Data in this exercise: Begin
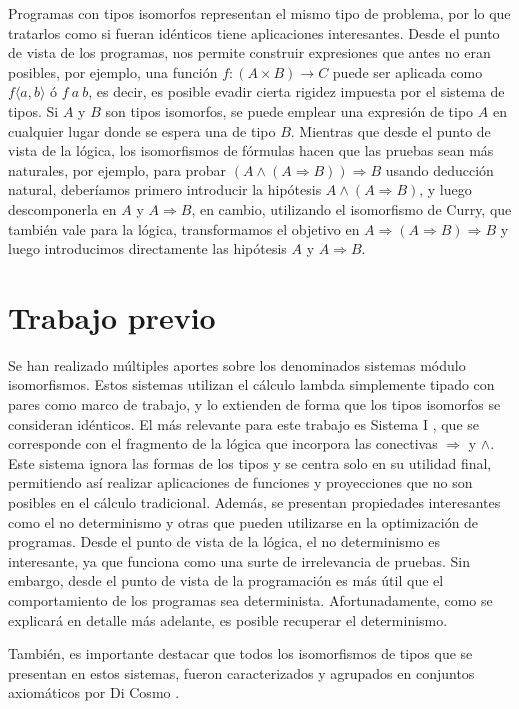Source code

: Programas con tipos isomorfos representan el mismo tipo de problema, por lo que tratarlos como si fueran idénticos tiene aplicaciones interesantes.
Desde el punto de vista de los programas, nos permite construir expresiones que antes no eran posibles, por ejemplo, una función $f : (A \times B) \rightarrow C$ puede ser aplicada como $f \langle a, b \rangle$ ó $f \: a \: b$, es decir, es posible evadir cierta rigidez impuesta por el sistema de tipos.
Si $A$ y $B$ son tipos isomorfos, se puede emplear una expresión de tipo $A$ en cualquier lugar donde se espera una de tipo $B$.
Mientras que desde el punto de vista de la lógica, los isomorfismos de fórmulas hacen que las pruebas sean más naturales, por ejemplo, para probar $(A \wedge (A \Rightarrow  B)) \Rightarrow B$ usando deducción natural, deberíamos primero introducir la hipótesis $A \wedge (A \Rightarrow B)$, y luego descomponerla en $A$ y $A \Rightarrow B$, en cambio, utilizando el isomorfismo de Curry, que también vale para la lógica, transformamos el objetivo en $A \Rightarrow (A \Rightarrow  B) \Rightarrow B$ y luego introducimos directamente las hipótesis $A$ y $A \Rightarrow B$.

\section{Trabajo previo}

Se han realizado múltiples aportes sobre los denominados sistemas módulo isomorfismos.
Estos sistemas utilizan el cálculo lambda simplemente tipado con pares como marco de trabajo, y lo extienden de forma que los tipos isomorfos se consideran idénticos.
El más relevante para este trabajo es Sistema I \cite{system-i}, que se corresponde con el fragmento de la lógica que incorpora las conectivas $\Rightarrow$ y $\wedge$.
Este sistema ignora las formas de los tipos y se centra solo en su utilidad final, permitiendo así realizar aplicaciones de funciones y proyecciones que no son posibles en el cálculo tradicional.
Además, se presentan propiedades interesantes como el no determinismo y otras que pueden utilizarse en la optimización de programas.
Desde el punto de vista de la lógica, el no determinismo es interesante, ya que funciona como una surte de irrelevancia de pruebas.
Sin embargo, desde el punto de vista de la programación es más útil que el comportamiento de los programas sea determinista.
Afortunadamente, como se explicará en detalle más adelante, es posible recuperar el determinismo.

También, es importante destacar que todos los isomorfismos de tipos que se presentan en estos sistemas, fueron caracterizados y agrupados en conjuntos axiomáticos por Di Cosmo \cite{MSCSSurvey05}.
Data in this exercise: End
_Problem details_:
Output all of the data above exactly; no pictures should appear.

_Exercise response_:
Source code

: Programas con tipos isomorfos representan el mismo tipo de problema, por lo que tratarlos como si fueran idénticos tiene aplicaciones interesantes.
Desde el punto de vista de los programas, nos permite construir expresiones que antes no eran posibles, por ejemplo, una función $f : (A \times B) \rightarrow C$ puede ser aplicada como $f \langle a, b \rangle$ ó $f \: a \: b$, es decir, es posible evadir cierta rigidez impuesta por el sistema de tipos.
Si $A$ y $B$ son tipos isomorfos, se puede emplear una expresión de tipo $A$ en cualquier lugar donde se espera una de tipo $B$.
Mientras que desde el punto de vista de la lógica, los isomorfismos de fórmulas hacen que las pruebas sean más naturales, por ejemplo, para probar $(A \wedge (A \Rightarrow  B)) \Rightarrow B$ usando deducción natural, deberíamos primero introducir la hipótesis $A \wedge (A \Rightarrow B)$, y luego descomponerla en $A$ y $A \Rightarrow B$, en cambio, utilizando el isomorfismo de Curry, que también vale para la lógica, transformamos el objetivo en $A \Rightarrow (A \Rightarrow  B) \Rightarrow B$ y luego introducimos directamente las hipótesis $A$ y $A \Rightarrow B$.

\section{Trabajo previo}

Se han realizado múltiples aportes sobre los denominados sistemas módulo isomorfismos.
Estos sistemas utilizan el cálculo lambda simplemente tipado con pares como marco de trabajo, y lo extienden de forma que los tipos isomorfos se consideran idénticos.
El más relevante para este trabajo es Sistema I \cite{system-i}, que se corresponde con el fragmento de la lógica que incorpora las conectivas $\Rightarrow$ y $\wedge$.
Este sistema ignora las formas de los tipos y se centra solo en su utilidad final, permitiendo así realizar aplicaciones de funciones y proyecciones que no son posibles en el cálculo tradicional.
Además, se presentan propiedades interesantes como el no determinismo y otras que pueden utilizarse en la optimización de programas.
Desde el punto de vista de la lógica, el no determinismo es interesante, ya que funciona como una surte de irrelevancia de pruebas.
Sin embargo, desde el punto de vista de la programación es más útil que el comportamiento de los programas sea determinista.
Afortunadamente, como se explicará en detalle más adelante, es posible recuperar el determinismo.

También, es importante destacar que todos los isomorfismos de tipos que se presentan en estos sistemas, fueron caracterizados y agrupados en conjuntos axiomáticos por Di Cosmo \cite{MSCSSurvey05}.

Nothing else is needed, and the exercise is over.